What the exercise asks —
Copy out, exactly, the first line of the entries below and every line after it through the one containing "但是这笑声才响了一阵就戛然而".

Data for analysis —
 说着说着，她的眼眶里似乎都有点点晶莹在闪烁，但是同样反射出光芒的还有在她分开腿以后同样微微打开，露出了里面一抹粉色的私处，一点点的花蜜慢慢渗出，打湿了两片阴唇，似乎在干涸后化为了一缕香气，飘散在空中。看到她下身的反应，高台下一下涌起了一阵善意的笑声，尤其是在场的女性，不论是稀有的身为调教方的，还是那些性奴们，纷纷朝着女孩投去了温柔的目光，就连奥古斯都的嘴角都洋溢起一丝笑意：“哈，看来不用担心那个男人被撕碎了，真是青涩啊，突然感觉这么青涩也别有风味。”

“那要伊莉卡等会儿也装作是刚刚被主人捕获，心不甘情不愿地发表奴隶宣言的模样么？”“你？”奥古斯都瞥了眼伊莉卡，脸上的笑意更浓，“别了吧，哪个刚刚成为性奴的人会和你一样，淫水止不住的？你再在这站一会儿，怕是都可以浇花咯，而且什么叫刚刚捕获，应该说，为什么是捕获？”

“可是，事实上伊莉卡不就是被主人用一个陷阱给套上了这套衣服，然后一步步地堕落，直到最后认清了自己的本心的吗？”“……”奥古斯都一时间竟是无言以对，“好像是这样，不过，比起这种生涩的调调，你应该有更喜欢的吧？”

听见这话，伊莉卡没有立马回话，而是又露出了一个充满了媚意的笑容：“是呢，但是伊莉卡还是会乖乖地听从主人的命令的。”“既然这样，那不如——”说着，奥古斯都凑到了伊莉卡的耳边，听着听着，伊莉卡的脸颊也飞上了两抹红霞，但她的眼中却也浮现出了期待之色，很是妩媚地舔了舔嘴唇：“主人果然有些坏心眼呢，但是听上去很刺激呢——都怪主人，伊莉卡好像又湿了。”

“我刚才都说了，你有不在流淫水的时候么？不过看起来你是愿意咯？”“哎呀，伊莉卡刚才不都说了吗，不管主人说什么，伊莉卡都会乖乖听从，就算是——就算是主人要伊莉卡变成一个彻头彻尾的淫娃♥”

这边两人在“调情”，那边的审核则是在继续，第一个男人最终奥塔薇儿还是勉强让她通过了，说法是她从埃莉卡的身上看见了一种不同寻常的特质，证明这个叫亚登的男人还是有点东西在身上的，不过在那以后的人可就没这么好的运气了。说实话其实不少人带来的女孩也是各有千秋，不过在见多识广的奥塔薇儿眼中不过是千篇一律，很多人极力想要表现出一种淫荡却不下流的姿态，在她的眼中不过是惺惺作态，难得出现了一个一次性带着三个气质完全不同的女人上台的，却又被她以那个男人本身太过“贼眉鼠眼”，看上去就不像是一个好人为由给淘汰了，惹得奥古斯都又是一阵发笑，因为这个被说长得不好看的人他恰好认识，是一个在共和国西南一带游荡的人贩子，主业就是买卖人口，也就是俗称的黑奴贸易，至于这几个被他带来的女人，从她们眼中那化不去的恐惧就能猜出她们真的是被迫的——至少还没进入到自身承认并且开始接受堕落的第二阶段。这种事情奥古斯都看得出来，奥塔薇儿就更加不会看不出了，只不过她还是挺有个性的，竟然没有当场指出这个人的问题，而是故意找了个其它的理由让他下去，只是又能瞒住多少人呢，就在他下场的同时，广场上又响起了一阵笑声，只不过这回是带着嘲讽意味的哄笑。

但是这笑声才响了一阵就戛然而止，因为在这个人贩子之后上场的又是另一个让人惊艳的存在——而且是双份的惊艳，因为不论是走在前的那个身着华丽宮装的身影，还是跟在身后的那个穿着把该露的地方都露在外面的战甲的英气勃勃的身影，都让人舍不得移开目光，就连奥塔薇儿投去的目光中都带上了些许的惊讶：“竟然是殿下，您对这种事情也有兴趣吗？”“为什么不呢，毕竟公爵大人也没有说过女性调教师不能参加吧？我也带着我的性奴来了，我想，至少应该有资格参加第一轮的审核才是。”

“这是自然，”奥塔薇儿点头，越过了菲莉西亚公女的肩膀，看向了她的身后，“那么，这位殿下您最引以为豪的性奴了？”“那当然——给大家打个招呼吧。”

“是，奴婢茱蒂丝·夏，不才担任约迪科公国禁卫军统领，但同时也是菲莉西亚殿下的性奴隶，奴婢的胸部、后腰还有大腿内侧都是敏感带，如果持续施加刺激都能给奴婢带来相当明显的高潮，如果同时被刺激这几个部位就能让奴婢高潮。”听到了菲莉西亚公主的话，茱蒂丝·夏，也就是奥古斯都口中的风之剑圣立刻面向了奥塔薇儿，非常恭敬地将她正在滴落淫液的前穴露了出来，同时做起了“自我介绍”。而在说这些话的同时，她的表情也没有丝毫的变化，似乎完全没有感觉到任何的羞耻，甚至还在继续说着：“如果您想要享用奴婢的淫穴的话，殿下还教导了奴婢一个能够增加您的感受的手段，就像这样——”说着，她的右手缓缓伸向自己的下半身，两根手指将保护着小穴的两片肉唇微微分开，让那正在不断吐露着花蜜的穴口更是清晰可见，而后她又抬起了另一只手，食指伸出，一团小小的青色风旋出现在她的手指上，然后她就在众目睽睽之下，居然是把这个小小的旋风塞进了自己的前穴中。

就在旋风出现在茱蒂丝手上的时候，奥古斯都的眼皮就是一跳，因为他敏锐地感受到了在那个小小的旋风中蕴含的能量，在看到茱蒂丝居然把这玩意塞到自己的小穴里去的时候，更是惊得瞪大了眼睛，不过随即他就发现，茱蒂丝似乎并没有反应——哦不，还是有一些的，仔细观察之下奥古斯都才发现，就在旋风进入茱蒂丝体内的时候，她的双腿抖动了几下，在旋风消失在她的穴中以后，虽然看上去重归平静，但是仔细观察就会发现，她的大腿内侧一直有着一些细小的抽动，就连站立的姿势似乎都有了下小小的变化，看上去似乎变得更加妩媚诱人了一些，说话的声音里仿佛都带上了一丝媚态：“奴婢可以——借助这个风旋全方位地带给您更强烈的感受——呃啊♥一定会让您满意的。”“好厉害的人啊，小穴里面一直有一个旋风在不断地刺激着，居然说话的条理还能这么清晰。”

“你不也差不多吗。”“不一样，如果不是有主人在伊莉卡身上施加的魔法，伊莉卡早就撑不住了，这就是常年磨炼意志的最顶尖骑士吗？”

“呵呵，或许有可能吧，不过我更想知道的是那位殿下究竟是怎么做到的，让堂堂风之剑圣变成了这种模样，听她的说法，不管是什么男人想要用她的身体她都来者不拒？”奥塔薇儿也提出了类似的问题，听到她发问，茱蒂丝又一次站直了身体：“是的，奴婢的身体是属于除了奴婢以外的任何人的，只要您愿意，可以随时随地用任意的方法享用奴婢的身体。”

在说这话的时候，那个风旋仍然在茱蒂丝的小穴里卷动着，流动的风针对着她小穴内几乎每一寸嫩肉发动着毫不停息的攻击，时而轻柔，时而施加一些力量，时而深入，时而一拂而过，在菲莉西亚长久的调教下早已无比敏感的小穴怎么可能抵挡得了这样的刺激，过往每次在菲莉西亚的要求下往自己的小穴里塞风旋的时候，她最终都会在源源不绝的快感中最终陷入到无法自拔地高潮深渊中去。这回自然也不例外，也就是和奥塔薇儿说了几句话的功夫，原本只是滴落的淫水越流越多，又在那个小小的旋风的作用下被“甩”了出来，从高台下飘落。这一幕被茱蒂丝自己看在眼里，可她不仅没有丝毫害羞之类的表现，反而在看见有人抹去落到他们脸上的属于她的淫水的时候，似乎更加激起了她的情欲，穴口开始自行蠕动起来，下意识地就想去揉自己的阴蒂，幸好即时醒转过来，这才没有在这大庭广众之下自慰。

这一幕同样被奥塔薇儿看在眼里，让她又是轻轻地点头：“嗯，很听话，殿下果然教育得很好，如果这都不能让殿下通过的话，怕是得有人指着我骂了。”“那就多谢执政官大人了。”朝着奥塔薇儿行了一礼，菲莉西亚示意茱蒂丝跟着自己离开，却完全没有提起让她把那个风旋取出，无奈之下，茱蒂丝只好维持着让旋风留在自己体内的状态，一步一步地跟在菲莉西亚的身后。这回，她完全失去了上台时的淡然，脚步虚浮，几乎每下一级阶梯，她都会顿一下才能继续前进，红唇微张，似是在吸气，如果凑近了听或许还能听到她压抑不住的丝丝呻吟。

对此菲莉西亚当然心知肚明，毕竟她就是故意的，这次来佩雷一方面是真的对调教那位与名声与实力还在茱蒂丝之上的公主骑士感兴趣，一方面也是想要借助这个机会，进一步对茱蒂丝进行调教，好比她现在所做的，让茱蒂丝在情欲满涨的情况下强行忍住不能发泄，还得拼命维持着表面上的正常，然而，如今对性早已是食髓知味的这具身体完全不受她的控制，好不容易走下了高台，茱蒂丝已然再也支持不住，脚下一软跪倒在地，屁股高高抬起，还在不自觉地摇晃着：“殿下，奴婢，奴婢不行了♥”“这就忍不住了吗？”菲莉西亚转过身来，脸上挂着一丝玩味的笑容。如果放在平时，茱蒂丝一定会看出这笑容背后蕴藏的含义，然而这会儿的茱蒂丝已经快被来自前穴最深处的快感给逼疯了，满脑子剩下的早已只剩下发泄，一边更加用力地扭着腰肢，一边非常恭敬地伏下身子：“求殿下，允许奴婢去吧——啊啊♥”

Answer area —
 说着说着，她的眼眶里似乎都有点点晶莹在闪烁，但是同样反射出光芒的还有在她分开腿以后同样微微打开，露出了里面一抹粉色的私处，一点点的花蜜慢慢渗出，打湿了两片阴唇，似乎在干涸后化为了一缕香气，飘散在空中。看到她下身的反应，高台下一下涌起了一阵善意的笑声，尤其是在场的女性，不论是稀有的身为调教方的，还是那些性奴们，纷纷朝着女孩投去了温柔的目光，就连奥古斯都的嘴角都洋溢起一丝笑意：“哈，看来不用担心那个男人被撕碎了，真是青涩啊，突然感觉这么青涩也别有风味。”

“那要伊莉卡等会儿也装作是刚刚被主人捕获，心不甘情不愿地发表奴隶宣言的模样么？”“你？”奥古斯都瞥了眼伊莉卡，脸上的笑意更浓，“别了吧，哪个刚刚成为性奴的人会和你一样，淫水止不住的？你再在这站一会儿，怕是都可以浇花咯，而且什么叫刚刚捕获，应该说，为什么是捕获？”

“可是，事实上伊莉卡不就是被主人用一个陷阱给套上了这套衣服，然后一步步地堕落，直到最后认清了自己的本心的吗？”“……”奥古斯都一时间竟是无言以对，“好像是这样，不过，比起这种生涩的调调，你应该有更喜欢的吧？”

听见这话，伊莉卡没有立马回话，而是又露出了一个充满了媚意的笑容：“是呢，但是伊莉卡还是会乖乖地听从主人的命令的。”“既然这样，那不如——”说着，奥古斯都凑到了伊莉卡的耳边，听着听着，伊莉卡的脸颊也飞上了两抹红霞，但她的眼中却也浮现出了期待之色，很是妩媚地舔了舔嘴唇：“主人果然有些坏心眼呢，但是听上去很刺激呢——都怪主人，伊莉卡好像又湿了。”

“我刚才都说了，你有不在流淫水的时候么？不过看起来你是愿意咯？”“哎呀，伊莉卡刚才不都说了吗，不管主人说什么，伊莉卡都会乖乖听从，就算是——就算是主人要伊莉卡变成一个彻头彻尾的淫娃♥”

这边两人在“调情”，那边的审核则是在继续，第一个男人最终奥塔薇儿还是勉强让她通过了，说法是她从埃莉卡的身上看见了一种不同寻常的特质，证明这个叫亚登的男人还是有点东西在身上的，不过在那以后的人可就没这么好的运气了。说实话其实不少人带来的女孩也是各有千秋，不过在见多识广的奥塔薇儿眼中不过是千篇一律，很多人极力想要表现出一种淫荡却不下流的姿态，在她的眼中不过是惺惺作态，难得出现了一个一次性带着三个气质完全不同的女人上台的，却又被她以那个男人本身太过“贼眉鼠眼”，看上去就不像是一个好人为由给淘汰了，惹得奥古斯都又是一阵发笑，因为这个被说长得不好看的人他恰好认识，是一个在共和国西南一带游荡的人贩子，主业就是买卖人口，也就是俗称的黑奴贸易，至于这几个被他带来的女人，从她们眼中那化不去的恐惧就能猜出她们真的是被迫的——至少还没进入到自身承认并且开始接受堕落的第二阶段。这种事情奥古斯都看得出来，奥塔薇儿就更加不会看不出了，只不过她还是挺有个性的，竟然没有当场指出这个人的问题，而是故意找了个其它的理由让他下去，只是又能瞒住多少人呢，就在他下场的同时，广场上又响起了一阵笑声，只不过这回是带着嘲讽意味的哄笑。

但是这笑声才响了一阵就戛然而止，因为在这个人贩子之后上场的又是另一个让人惊艳的存在——而且是双份的惊艳，因为不论是走在前的那个身着华丽宮装的身影，还是跟在身后的那个穿着把该露的地方都露在外面的战甲的英气勃勃的身影，都让人舍不得移开目光，就连奥塔薇儿投去的目光中都带上了些许的惊讶：“竟然是殿下，您对这种事情也有兴趣吗？”“为什么不呢，毕竟公爵大人也没有说过女性调教师不能参加吧？我也带着我的性奴来了，我想，至少应该有资格参加第一轮的审核才是。”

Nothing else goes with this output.